Desde los presupuestos desarrollados, yo me atrevería a formular los siguientes criterios como propios de una actuación cristiana en una sociedad laica:

  1. No se puede seguir manteniendo una división antagónica entre el mundo creado y el mundo revelado, el mundo de la razón y el mundo de la fe, la historia humana y la historia de la salvación. La vida, la historia y la salvación son únicas y unitarias, aunque dentro de ellas crezcan dialécticamente el trigo y la cizaña. No hay más que u n sujeto de salvación, la persona, con el que es preciso contar como agente primero y primordial. Jesús, el hombre por excelencia, se hizo uno de nosotros, vivió a fondo nuestra humanidad, se apasionó por la implantación del Reino de Dios en este mundo, se decantó a favor de los pobres y mostró que esa humanidad, originariamente buena, alcanzaba un destino de plenitud y resurrección, que superaba todo cálculo humano.
  1. Se tenga o no fe, la realidad humana es portadora de dignidad, significación y sentido humano. Tal significado y sentido es consistente, con fundamentación en Dios para los que creemos. Pero no se necesita fe explícita en Dios para que ese significado sea real, inviolable y merezca todo reconocimiento. Ninguna fe, so pretexto de defender a Dios, puede impugnar esa dignidad humana, rebajarla, o anularla. Más, toda fe tiene obligación de incluir en su credo la proclamación de la dignidad humana y sus derechos. La unitariedad del proyecto salvífico hace que Dios y el hombre, la razón y la fe se den la mano y caminen estrechamente unidos, sin negarse nunca. La negación ocurrirá cuando la fe es falsa o es falsa la razón.
  1. La tarea evangelizadora del cristiano comenzará por anunciar y defender aquello que es lo más importante y lo más importante es lo que es común a todos. Nos hemos dedicado por mucho tiempo a anunciar y construir sobre nuestras diferencias y no a construir sobre lo que nos es común. Construyendo sobre lo común es como únicamente edificaremos sólidamente la convivencia, pues ella reposará sobre los pilares seguros de la dignidad humana y derechos humanos universales.
  2. El progreso vendrá, primero de todo, de este acuerdo, esfuerzo y lucha común. Y ese acuerdo común arranca de la justicia, la libertad, la democracia, los derechos humanos, el amor y la paz como obra de todos, y también como obra de todas y de cada una de las religiones. Primero alcanzar eso: la igualdad, el respeto, la justicia, la cooperación que hagan posible un nivel de vida digno para todos.
  3. Las religiones renunciarán a todo monopolio ético, como si sólo ellas fueran depositarias de la salvación y únicas intérpretes de lo verdaderamente humano. Podrán ofrecer, anunciar y defender la especificidad de sus propuestas, como un plus para la perfección y felicidad humanas, pero sin negar o infravalorar la valía de las propuestas humanas.
  4. El actuar del cristiano se mostrará tal en la medida en que se afane por preparar, inspirar, impulsar y configurar las realidades humanas de acuerdo con los valores básicos de la dignidad humana y los más directos y específicos del Evangelio. Trabajará como el primero para que la ciudad humana, la convivencia, sea un reflejo de los postulados de la ética, de la razón y del derecho, sabiendo que en esa baza se construye también el Reino de Dios y es por donde hay que avanzar hasta lograr la plenitud humana. El Evangelio será creíble en tanto en cuanto humanice al hombre, lo dignifique, lo libere y se muestre insobornable con la dignidad y derechos que le son inalienables.

Epílogo

En el Vaticano II hay un retorno al Evangelio, la conciencia eclesial trató de sacudirse todo polvo imperial, presentando a la Iglesia como Pueblo de Dios –todos hermanos e iguales– y a la jerarquía enteramente al servicio de ese Pueblo.

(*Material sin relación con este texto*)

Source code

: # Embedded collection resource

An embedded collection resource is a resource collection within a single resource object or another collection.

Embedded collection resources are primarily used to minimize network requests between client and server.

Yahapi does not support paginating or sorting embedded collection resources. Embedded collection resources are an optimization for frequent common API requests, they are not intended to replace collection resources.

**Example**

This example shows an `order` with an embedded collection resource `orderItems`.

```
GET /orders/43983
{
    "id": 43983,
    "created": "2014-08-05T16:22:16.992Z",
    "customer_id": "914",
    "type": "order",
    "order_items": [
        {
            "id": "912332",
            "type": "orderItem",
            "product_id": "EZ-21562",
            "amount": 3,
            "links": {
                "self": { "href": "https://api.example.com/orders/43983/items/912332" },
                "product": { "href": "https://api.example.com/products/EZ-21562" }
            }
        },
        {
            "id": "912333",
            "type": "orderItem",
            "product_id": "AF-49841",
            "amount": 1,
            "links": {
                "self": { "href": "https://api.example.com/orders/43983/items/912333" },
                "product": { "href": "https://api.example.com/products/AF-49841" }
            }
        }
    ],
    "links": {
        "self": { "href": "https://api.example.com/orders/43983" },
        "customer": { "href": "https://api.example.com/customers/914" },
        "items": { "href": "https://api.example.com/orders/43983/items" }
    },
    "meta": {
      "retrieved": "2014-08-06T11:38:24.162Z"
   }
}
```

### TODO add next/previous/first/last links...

Pero, los cambios no sobrevienen rápidamente, por más que hayan pasado 50 años. Surgen ahora, otra vez, voces que reclaman ese puesto central que la Iglesia ha ocupado en la historia, confiriéndole hegemonía y autoridad en asuntos importantes como el divorcio, aborto, modelos de familia, etc., un nuevo imperialismo que les llevaría a hablar “en nombre de Dios”.

Afortunadamente, el concilio Vaticano II está ahí marcando un nuevo humanismo, un nuevo estilo y unas nuevas pautas.